3) Do not start installation before remote monitoring planning. Although most monitoring happens locally, some monitoring can only be done remotely such as VMWare and ping monitoring, and some monitoring gives you the option between local and remote monitoring such as OS monitoring. There are pros and cons between local and remote monitoring that you must understand.

4) Do not start installation before you decide how you want to install each PATROL agent. BPPM uses PATROL agent to collect data. Although some collection can happen remotely, majority of data must be collected locally. Installing hundreds and thousands of PATROL agents is a labor intensive work though different installation methods have different requirements. You can choose manual installation, CMA based installation, server duplication, using old PATROL Distribution Server, using BMC Client Management software, or using BMC BladeLogic client, etc. You need to understand how long each installation method will take you and if there is an additional software license you must purchase.

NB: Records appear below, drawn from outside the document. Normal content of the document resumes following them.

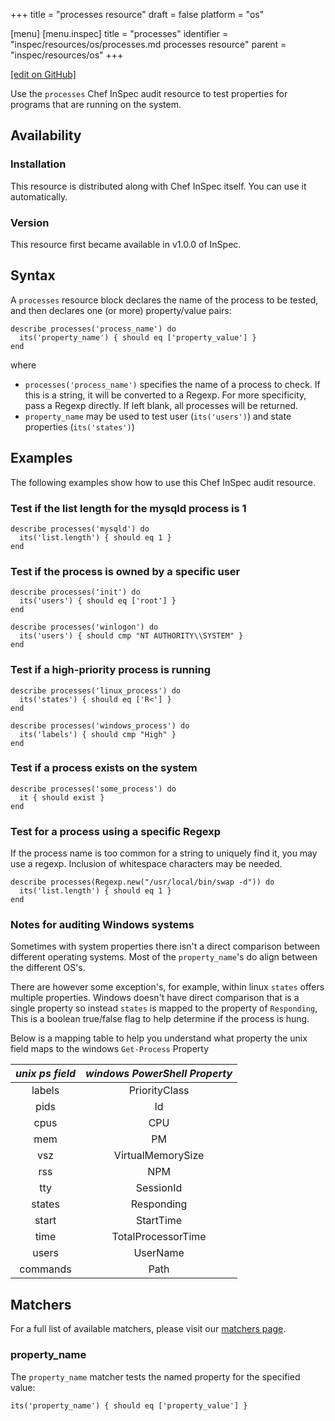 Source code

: +++
title = "processes resource"
draft = false
platform = "os"

[menu]
  [menu.inspec]
    title = "processes"
    identifier = "inspec/resources/os/processes.md processes resource"
    parent = "inspec/resources/os"
+++

[\[edit on GitHub\]](https://github.com/inspec/inspec/blob/master/www/content/inspec/resources/processes.md)

Use the `processes` Chef InSpec audit resource to test properties for programs that are running on the system.

## Availability

### Installation

This resource is distributed along with Chef InSpec itself. You can use it automatically.

### Version

This resource first became available in v1.0.0 of InSpec.

## Syntax

A `processes` resource block declares the name of the process to be tested, and then declares one (or more) property/value pairs:

    describe processes('process_name') do
      its('property_name') { should eq ['property_value'] }
    end

where

- `processes('process_name')` specifies the name of a process to check. If this is a string, it will be converted to a Regexp. For more specificity, pass a Regexp directly. If left blank, all processes will be returned.
- `property_name` may be used to test user (`its('users')`) and state properties (`its('states')`)

## Examples

The following examples show how to use this Chef InSpec audit resource.

### Test if the list length for the mysqld process is 1

    describe processes('mysqld') do
      its('list.length') { should eq 1 }
    end

### Test if the process is owned by a specific user

    describe processes('init') do
      its('users') { should eq ['root'] }
    end

    describe processes('winlogon') do
      its('users') { should cmp "NT AUTHORITY\\SYSTEM" }
    end

### Test if a high-priority process is running

    describe processes('linux_process') do
      its('states') { should eq ['R<'] }
    end

    describe processes('windows_process') do
      its('labels') { should cmp "High" }
    end

### Test if a process exists on the system

    describe processes('some_process') do
      it { should exist }
    end

### Test for a process using a specific Regexp

If the process name is too common for a string to uniquely find it,
you may use a regexp. Inclusion of whitespace characters may be
needed.

    describe processes(Regexp.new("/usr/local/bin/swap -d")) do
      its('list.length') { should eq 1 }
    end

### Notes for auditing Windows systems

Sometimes with system properties there isn't a direct comparison between different operating systems.
Most of the `property_name`'s do align between the different OS's.

There are however some exception's, for example, within linux `states` offers multiple properties.
Windows doesn't have direct comparison that is a single property so instead `states` is mapped to the property of `Responding`, This is a boolean true/false flag to help determine if the process is hung.

Below is a mapping table to help you understand what property the unix field maps to the windows `Get-Process` Property

| _unix ps field_ | _windows PowerShell Property_ |
| :-------------: | :---------------------------: |
|     labels      |         PriorityClass         |
|      pids       |              Id               |
|      cpus       |              CPU              |
|       mem       |              PM               |
|       vsz       |       VirtualMemorySize       |
|       rss       |              NPM              |
|       tty       |           SessionId           |
|     states      |          Responding           |
|      start      |           StartTime           |
|      time       |      TotalProcessorTime       |
|      users      |           UserName            |
|    commands     |             Path              |

## Matchers

For a full list of available matchers, please visit our [matchers page](/inspec/matchers/).

### property_name

The `property_name` matcher tests the named property for the specified value:

    its('property_name') { should eq ['property_value'] }
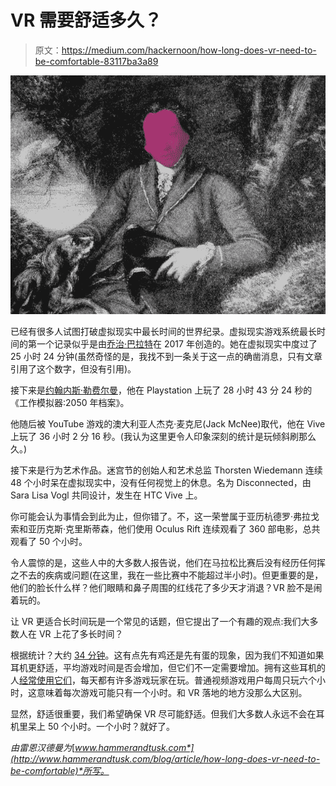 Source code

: # VR 需要舒适多久？

> 原文：<https://medium.com/hackernoon/how-long-does-vr-need-to-be-comfortable-83117ba3a89>

![](img/dcaf3241f5ba4948b06fc1101ca6b003.png)

已经有很多人试图打破虚拟现实中最长时间的世界纪录。虚拟现实游戏系统最长时间的第一个记录似乎是由[乔治·巴拉特](https://hackernoon.com/tagged/georgie-barrat)在 2017 年创造的。她在虚拟现实中度过了 25 小时 24 分钟(虽然奇怪的是，我找不到一条关于这一点的确凿消息，只有文章引用了这个数字，但没有引用)。

接下来是[约翰内斯·勒费尔曼](https://sputniknews.com/videoclub/201704141052612850-virtual-reality-record/)，他在 Playstation 上玩了 28 小时 43 分 24 秒的《工作模拟器:2050 年档案》。

他随后被 YouTube 游戏的澳大利亚人杰克·麦克尼(Jack McNee)取代，他在 Vive 上玩了 36 小时 2 分 16 秒。(我认为这里更令人印象深刻的统计是玩倾斜刷那么久。)

接下来是行为艺术作品。迷宫节的创始人和艺术总监 Thorsten Wiedemann 连续 48 个小时呆在虚拟现实中，没有任何视觉上的休息。名为 Disconnected，由 Sara Lisa Vogl 共同设计，发生在 HTC Vive 上。

你可能会认为事情会到此为止，但你错了。不，这一荣誉属于亚历杭德罗·弗拉戈索和亚历克斯·克里斯蒂森，他们使用 Oculus Rift 连续观看了 360 部电影，总共观看了 50 个小时。

令人震惊的是，这些人中的大多数人报告说，他们在马拉松比赛后没有经历任何挥之不去的疾病或问题(在这里，我在一些比赛中不能超过半小时)。但更重要的是，他们的脸长什么样？他们眼睛和鼻子周围的红线花了多少天才消退？VR 脸不是闹着玩的。

让 VR 更适合长时间玩是一个常见的话题，但它提出了一个有趣的观点:我们大多数人在 VR 上花了多长时间？

根据统计？大约 [34 分钟](https://www.statista.com/statistics/831819/us-virtual-augmented-reality-device-average-session-time/)。这有点先有鸡还是先有蛋的现象，因为我们不知道如果耳机更舒适，平均游戏时间是否会增加，但它们不一定需要增加。拥有这些耳机的人[经常使用它们](http://vrthegamers.com/ps-vr-users-spending-hours-vr-every-day/#.W2Ix1thKg_M)，每天都有许多游戏玩家在玩。普通视频游戏用户每周只玩六个小时，这意味着每次游戏可能只有一个小时。和 VR 落地的地方没那么大区别。

显然，舒适很重要，我们希望确保 VR 尽可能舒适。但我们大多数人永远不会在耳机里呆上 50 个小时。一个小时？就好了。

*由雷恩汉德曼为*[*www.hammerandtusk.com*](http://www.hammerandtusk.com/blog/article/how-long-does-vr-need-to-be-comfortable)*所写。*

5) Do not start installation before you decide how you want to assign agent tags to each PATROL agent. An agent tag tells what information should be monitored on each server. For example, your AIX server with Oracle database running should have an agent tag for UNIX operation system and another agent tag for Oracle database. There are different ways to assign agent tags to each server including as part of installation package, as a post installation script, or through CMA. But you need to have the decision made in advance - this is what I refer as 'framework'.

6) Do not start installation before you decide a name convention to name each BPPM component in your environment. Without having a consistent way to name each server, cell, integration service, configuration file in your dev, QA, and production environment, sooner or later, you will find yourself in a big mess. This is another thing I refer as 'framework'.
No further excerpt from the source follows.